Das Besondere an der Tiefbaumaßnahme, für die die Schäfer Stahlbeton GMBH, ein Mitgliedsunternehmen der FBS-Fachvereinigung Betonrohre und Stahlbetonrohre e.V., Stahlbetonvortriebsrohre in der Nennweite DN 2600 geliefert hat, waren die außergewöhnlichen bautechnischen Rahmenbedingungen. Um die vorgesehene Trassenführung einhalten zu können, musste die Haltung mit einem Radius von 225 m aufgefahren werden. Eine Aufgabe, die das ausführende Unternehmen mit dem Einsatz der so genannten Hydraulischen Fuge des Schweizer Unternehmens Jackcontrol AG sowie produktionstechnisch speziell auf diese Vortriebsmaßnahme abgestimmten Vortriebsrohren hervorragend lösen konnte.
„Bei dem Bauvorhaben handelt es sich um einen Abschnitt des letzten Großprojektes aus dem Generalentwässerungsplan von 1994, das sich in insgesamt fünf Bauabschnitte gliedert“, erläutert Dipl.-Ing. Uwe Ludwig, Abteilung Kanalplanung, Abwasserzweckverband Heidelberg. Nach vollständigem Ausbau des Stauraumkanals werden 15 000 m3 verschmutztes Regenüberlaufwasser zurückgehalten, das bisher in den Neckar abfloss. „Wenn das Kanalnetz bei Trockenwetter Kapazitäten aufweist, wird das Überlaufwasser aus dem Staukanal über den Hauptsammler Süd der Großkläranlage zugeführt.“, so Ludwig weiter. „Durch diese Verfahrensweise wird der Schmutzstoffeintrag in den Neckar deutlich reduziert bzw. verhindert.“
Nach Aussage von Dipl.-Ing. Johann Reichardt, Technischer Leiter Rohrvortrieb, beton & rohrbau C.-F. Thymian GmbH & Co. KG, stellte vor allem der enorme Kurvenverlauf der Haltung die besondere Herausforderung der Vortriebsmaßnahme dar. „Der Verlauf des neuen Stauraumkanals orientiert sich am Verlauf der Ludwig-Guttmann-Straße“, so Reichardt. „Von der 17 m tiefen Startgrube aus – aufgrund ihrer Lage in unmittelbarer Nähe der Neckarböschung wurde sie zur Aufnahme der Druckkräfte der Vortriebsmaschine mit einer im Erdreich verankerten Presswand und einer 80 cm starken Bodenplatte ausgestattet – verlief die Strecke ungefähr 50 m schnurgerade. Auf den nächsten 120 m folgte dann eine Kurvenfahrt mit einem Radius von 225 m, bevor das Schlussstück wieder gerade aufgefahren werden konnte.“ Hieraus ergaben sich besondere Anforderungen an Technik und Material. „Je enger der Kurvenradius ausfällt, desto größer wird die Fuge an der Außenseite der Vortriebsrohre, zudem nehmen die Vortriebskräfte deutlich ab“, erläutert Reichardt. „Bei solchen Rahmenbedingungen kann man entsprechend dem DWA A 161 entweder nur kürzere Rohre einsetzen, was aufgrund des baulichen und logistischen Mehraufwandes zu höheren Baukosten führt, oder auf eine andere Druckübertragungstechnik setzen.“ Das haben die Tiefbauspezialisten in Heidelberg getan.
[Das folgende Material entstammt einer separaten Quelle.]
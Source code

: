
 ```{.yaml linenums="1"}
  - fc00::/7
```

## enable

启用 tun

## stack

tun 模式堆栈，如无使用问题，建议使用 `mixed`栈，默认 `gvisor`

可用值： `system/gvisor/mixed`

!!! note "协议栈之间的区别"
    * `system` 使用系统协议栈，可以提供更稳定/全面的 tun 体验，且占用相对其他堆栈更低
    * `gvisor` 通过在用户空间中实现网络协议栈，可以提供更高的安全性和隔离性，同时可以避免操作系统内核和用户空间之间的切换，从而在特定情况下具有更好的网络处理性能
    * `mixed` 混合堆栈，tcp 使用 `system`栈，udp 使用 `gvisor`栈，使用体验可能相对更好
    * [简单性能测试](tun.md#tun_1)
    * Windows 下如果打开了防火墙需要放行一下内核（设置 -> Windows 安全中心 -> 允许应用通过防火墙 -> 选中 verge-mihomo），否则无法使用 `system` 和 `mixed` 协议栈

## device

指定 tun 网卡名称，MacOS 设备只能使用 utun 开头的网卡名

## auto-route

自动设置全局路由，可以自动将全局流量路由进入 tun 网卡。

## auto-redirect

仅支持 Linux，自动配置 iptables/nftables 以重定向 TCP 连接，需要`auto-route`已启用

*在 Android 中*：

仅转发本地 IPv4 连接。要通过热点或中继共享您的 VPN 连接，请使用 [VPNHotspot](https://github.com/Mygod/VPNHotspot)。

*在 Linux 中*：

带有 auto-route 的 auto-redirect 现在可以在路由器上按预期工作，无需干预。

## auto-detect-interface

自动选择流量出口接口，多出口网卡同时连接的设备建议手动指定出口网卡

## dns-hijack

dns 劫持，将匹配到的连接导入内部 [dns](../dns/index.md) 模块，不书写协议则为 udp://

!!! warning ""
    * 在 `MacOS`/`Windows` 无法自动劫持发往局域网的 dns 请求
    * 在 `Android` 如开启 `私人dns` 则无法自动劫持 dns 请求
In Absprache der Kanalplanung des AZV und der für die Ausschreibung beauftragten Albrecht Ingenieurbüro GmbH wurde die so genannte Hydraulische Fuge von Jackcontrol als Druckübertragungs- und Überwachungssystem vorgegeben. Im Gegensatz zu den herkömmlichen Vortriebsverfahren erfolgt die Druckübertragung nicht über einen hölzernen Druckübertragungsring, sondern über einen mit Flüssigkeit gefüllten Schlauch, der zwischen die Rohrspiegel gelegt wird. Das ermöglicht nach Aussage von Dr. Stefan Trümpi, Geschäftsführer Jackcontrol AG, größere Vortriebskräfte bei Kurvenvortrieben, engere Krümmungsradien der Vortriebsachse und den Einsatz von längeren Rohren bei engen Kurvenradien. Gleichzeitig dient die Hydraulische Fuge zur Echtzeit-Überwachung der laufenden Vortriebsarbeiten. In zum System gehörenden Messfugen werden sowohl die Vortriebskräfte in der Fuge als auch die Verwinkelung des Rohres gemessen und an den Steuerstand übertragen. „Ein echter Vorteil“, findet Bauleiter Hartmut Jüstel, beton & rohrbau C.-F. Thymian GmbH & Co. KG. „Auf Basis dieser Daten konnte die Vortriebsmaschine jederzeit optimal eingestellt und gesteuert werden.“
Dementsprechend konnten die Vortriebskräfte beim Pressen bei der Tiefbaumaßnahme in der Mannheimer Straße deutlich erhöht und zudem Rohre mit einer Baulänge von 2 m eingesetzt werden. Diese wurden von der Schäfer Stahlbeton GMBH im Werk Rheinsheim gefertigt. Es handelt sich um Stahlbetonvortriebsrohre mit Keilgleitdichtung Typ 2 nach DIN V 1201 in Verbindung mit DIN EN 1916, die den erhöhten Anforderungen der FBS-Qualitätsrichtlinie Teil 1.1 entsprechen. „Die Vortriebsrohre mit einer Nennweite von DN 2600 und einem Außendurchmesser von DA 3100 wurden entsprechend der Anforderungen des Bauherrn in einer Stahlschalung gefertigt und ausgehärtet“, erklärt Dipl.-Ing. (FH) Roland Kolb, Schäfer Stahlbeton GmbH. „Das ist vor allem für Vortriebsrohre von Bedeutung, da Rohre, die auf diese Weise gefertigt werden, nur geringe Maßtoleranzen aufweisen und über eine hohe Festigkeit verfügen. Zum Einsatz kam dabei ein Beton der Festigkeitsklasse C 45/55. Mit der Expositionsklasse XA 2 verfügen die Stahlbetonrohre darüber hinaus über einen erhöhten Widerstand gegen chemische Einflüsse, was vor allem zu einer langen Nutzungsdauer beiträgt.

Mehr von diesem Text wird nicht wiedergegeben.